The problem, according to Garber and Perel, comes from channeling all our desires for self-fulfillment into a single person and a single relationship, both of which are likely to buckle under the undue burden. As Garber writes,

It used to be, Perel said, that people outsourced their expectations of happiness to cultural institutions, organized religion chief among them. People found fullness in their lives—all the stuff of the modern-day wedding vow—not just from their spouses, but from community and civic engagement and religious faith. (Or, as Perel put it: “‘Happy’ used to be for the afterlife.”)

It’s easy to see how, even with traditionalist vows like mine, phrasing like “forsaking all others” can easily buy into the contemporary romantic trap of looking only to my spouse to meet all my needs.

It’s not just that marriage as an economic institution has changed over the course of history but that most people’s social networks have altered as well. I can see the ways that my own social circle (as well as my husband’s) have shrunk since we had children. We have less time and less energy to devote to people outside our family, and we combine the work of caring for our children with caring for our coupledom and our selves as individuals too. Sometimes that load seems daunting, and I say this as someone aware of the incredible privilege of having grandparents nearby to offer free babysitting!

As much as I love spending time with my husband, we each used to spend more time with our friends too, and more time volunteering, and more time actually paying attention in church. One solution is to get together as families, but any parent of small children can tell you how difficult it can be to hold a conversation, let alone lead a service project, while also supervising little kids. It’s often easier just to stay home, and the reality is that some days my husband and I don’t feel like all the things promised in those overwhelming vows. Some of them are unachievable for whole seasons of our lives.

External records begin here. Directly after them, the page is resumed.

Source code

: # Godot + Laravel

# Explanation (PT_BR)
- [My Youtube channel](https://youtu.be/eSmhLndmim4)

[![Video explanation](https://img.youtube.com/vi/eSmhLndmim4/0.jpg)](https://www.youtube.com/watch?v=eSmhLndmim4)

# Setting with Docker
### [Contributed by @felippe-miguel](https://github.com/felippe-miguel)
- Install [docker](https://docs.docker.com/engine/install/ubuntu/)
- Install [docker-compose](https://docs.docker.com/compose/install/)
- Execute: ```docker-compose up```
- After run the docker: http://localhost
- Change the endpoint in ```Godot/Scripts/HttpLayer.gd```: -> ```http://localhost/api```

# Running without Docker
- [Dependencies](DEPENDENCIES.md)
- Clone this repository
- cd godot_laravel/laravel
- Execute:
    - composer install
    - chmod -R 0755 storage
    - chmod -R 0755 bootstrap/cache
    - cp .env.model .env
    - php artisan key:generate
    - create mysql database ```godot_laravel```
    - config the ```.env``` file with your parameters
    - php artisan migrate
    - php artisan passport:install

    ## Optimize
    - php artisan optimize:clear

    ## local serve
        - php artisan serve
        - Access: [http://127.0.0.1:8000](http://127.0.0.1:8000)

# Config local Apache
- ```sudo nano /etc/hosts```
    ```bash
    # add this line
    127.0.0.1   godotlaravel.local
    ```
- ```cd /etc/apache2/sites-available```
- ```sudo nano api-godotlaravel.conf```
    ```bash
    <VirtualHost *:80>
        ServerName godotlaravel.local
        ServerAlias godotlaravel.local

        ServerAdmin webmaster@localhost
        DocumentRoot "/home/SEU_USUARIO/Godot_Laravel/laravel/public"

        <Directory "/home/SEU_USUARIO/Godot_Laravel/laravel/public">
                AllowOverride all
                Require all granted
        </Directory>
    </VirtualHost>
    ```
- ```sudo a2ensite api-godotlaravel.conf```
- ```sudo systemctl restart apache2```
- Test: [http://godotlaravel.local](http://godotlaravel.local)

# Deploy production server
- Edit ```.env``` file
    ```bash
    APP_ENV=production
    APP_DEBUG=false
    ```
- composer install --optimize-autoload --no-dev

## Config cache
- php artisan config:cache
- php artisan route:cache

To be all things to each other is, ultimately, to make marriage an altar and a spouse a false idol. It’s inherently unfulfilling because it’s never what God intended. We need friends and family and community outside of our marriages because we humans are disappointing creatures. We need Christ at the center of our lives and our marriages because a cord of three strands is not easily broken. Just two unravel easily, no matter how lofty and sincere our ambitions. Some days—lots of days—it’s hard enough to love, honor, and cherish because we so often behave in unlovable, dishonorable, and uncherished ways. The vows hold us to a standard impossible to attain without the grace and forgiveness of Christ and each other. It’s a worthy standard—not to be all things to each other and displace God, but to forsake all others while remaining faithful to God and engaged within a meaningful community.

Image by Kaz via Pixabay.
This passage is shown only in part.